The lender is an individual or group that lends money to an individual or business with the expectation that those funds are repaid in a responsible and timely manner. The lender will assess the individual applying for the loan, check their creditworthiness, and will determine the interest rates and terms offered to the potential borrower.

Origination Fee

A fee charged by lenders to process a new loan application. It covers the costs of credit checks, loan processing, and underwriting. The fee is typically a percentage of the total loan amount and is often included in the APR.

Pre-Approval

A preliminary evaluation by a lender that indicates how much you might be able to borrow and under what terms. Pre-approval usually involves a soft credit check and doesn't guarantee final loan approval.

Principal

The original amount borrowed in a loan, not including interest or other fees. Your monthly payments typically include both principal and interest portions.

Promissory Note

The promissory note is the legally binding contract between the lender and the borrower that states that the borrower will pay the lender back for the loan by a particular date that was agreed upon in the terms of the loan.

Refinancing

The process of replacing an existing loan with a new loan, typically with better terms such as a lower interest rate or monthly payment. Refinancing can help save money over the life of the loan or make payments more manageable.

Term

The term of your loan is the duration you will be repaying the debt. For instance, your loan could have a longer-term, such as 30 years, or a shorter term, such as 15 years. A person with a higher credit score is more likely to secure longer-term loans, which typically results in a lower monthly payment.

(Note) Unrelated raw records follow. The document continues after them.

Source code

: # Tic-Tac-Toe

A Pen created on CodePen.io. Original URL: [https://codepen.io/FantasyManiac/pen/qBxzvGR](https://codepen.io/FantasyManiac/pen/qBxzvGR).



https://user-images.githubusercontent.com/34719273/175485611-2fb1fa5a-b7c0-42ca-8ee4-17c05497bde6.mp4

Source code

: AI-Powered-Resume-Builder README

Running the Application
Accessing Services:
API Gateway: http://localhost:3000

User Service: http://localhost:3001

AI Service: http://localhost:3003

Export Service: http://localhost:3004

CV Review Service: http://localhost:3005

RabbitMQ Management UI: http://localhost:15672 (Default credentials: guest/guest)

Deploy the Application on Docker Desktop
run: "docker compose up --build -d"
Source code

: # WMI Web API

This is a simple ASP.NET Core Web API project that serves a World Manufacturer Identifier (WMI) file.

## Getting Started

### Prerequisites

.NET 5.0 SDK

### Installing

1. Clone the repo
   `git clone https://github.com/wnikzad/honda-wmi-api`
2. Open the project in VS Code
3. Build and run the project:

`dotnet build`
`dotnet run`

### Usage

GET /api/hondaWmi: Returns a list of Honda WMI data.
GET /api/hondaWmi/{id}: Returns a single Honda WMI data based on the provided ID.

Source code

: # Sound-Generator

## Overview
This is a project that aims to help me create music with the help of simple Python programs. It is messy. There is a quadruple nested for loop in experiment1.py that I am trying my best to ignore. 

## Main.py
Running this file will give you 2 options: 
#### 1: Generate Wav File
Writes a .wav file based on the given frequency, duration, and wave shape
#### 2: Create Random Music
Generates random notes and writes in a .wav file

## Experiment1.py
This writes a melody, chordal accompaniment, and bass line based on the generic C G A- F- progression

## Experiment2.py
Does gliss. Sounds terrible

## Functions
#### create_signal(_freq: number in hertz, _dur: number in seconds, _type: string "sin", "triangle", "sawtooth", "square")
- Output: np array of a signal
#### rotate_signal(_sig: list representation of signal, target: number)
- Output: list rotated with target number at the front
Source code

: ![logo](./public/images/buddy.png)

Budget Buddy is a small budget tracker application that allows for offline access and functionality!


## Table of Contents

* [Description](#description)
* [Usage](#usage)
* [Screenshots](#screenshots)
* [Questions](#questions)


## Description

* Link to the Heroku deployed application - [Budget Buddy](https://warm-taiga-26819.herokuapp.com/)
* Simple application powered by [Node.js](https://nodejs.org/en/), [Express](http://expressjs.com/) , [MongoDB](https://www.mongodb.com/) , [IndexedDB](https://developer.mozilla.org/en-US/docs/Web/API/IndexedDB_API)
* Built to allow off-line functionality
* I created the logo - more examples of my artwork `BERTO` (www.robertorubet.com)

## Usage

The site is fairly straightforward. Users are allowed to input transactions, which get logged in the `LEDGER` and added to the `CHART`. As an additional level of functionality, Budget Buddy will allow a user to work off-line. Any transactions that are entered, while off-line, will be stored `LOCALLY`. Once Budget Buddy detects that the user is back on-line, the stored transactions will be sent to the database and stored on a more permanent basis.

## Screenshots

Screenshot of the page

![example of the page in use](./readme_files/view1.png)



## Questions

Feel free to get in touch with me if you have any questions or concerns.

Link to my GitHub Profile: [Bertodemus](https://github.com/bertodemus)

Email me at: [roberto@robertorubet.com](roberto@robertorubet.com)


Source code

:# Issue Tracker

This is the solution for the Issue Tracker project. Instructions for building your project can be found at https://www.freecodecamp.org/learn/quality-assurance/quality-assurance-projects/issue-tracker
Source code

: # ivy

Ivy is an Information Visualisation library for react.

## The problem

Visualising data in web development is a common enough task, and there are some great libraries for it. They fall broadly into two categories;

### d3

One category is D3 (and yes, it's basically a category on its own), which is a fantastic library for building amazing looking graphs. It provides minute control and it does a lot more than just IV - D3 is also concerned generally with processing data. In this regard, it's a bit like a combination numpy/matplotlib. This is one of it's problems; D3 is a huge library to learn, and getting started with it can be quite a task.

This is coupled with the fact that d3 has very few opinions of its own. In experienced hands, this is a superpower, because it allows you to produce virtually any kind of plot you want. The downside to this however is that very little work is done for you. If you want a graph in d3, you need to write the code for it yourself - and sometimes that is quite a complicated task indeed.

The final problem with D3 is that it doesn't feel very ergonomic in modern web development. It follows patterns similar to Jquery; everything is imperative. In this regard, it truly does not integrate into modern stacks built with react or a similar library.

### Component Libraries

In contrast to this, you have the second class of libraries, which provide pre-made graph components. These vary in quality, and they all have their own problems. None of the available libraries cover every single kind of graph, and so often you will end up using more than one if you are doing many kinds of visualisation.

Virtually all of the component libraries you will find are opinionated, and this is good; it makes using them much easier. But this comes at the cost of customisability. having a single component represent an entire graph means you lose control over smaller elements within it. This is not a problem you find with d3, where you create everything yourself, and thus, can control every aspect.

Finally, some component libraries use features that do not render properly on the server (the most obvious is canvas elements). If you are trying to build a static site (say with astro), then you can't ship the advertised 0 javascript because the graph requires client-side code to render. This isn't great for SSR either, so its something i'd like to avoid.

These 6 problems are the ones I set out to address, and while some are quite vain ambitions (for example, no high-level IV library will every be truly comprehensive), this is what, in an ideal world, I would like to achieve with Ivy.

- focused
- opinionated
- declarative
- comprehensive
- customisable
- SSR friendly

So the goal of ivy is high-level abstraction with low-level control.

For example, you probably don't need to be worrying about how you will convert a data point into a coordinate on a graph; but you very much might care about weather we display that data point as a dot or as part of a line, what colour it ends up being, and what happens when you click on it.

Understanding these financial terms will help you navigate the lending process with confidence and make informed decisions about your financial future.

Simple Fast Loans makes applying for a loan as simple and quick as possible. The financial jargon used during the loan application process can be confusing, so hopefully, these few explanations will help clear things up and make you feel a bit more confident as you embark on the process!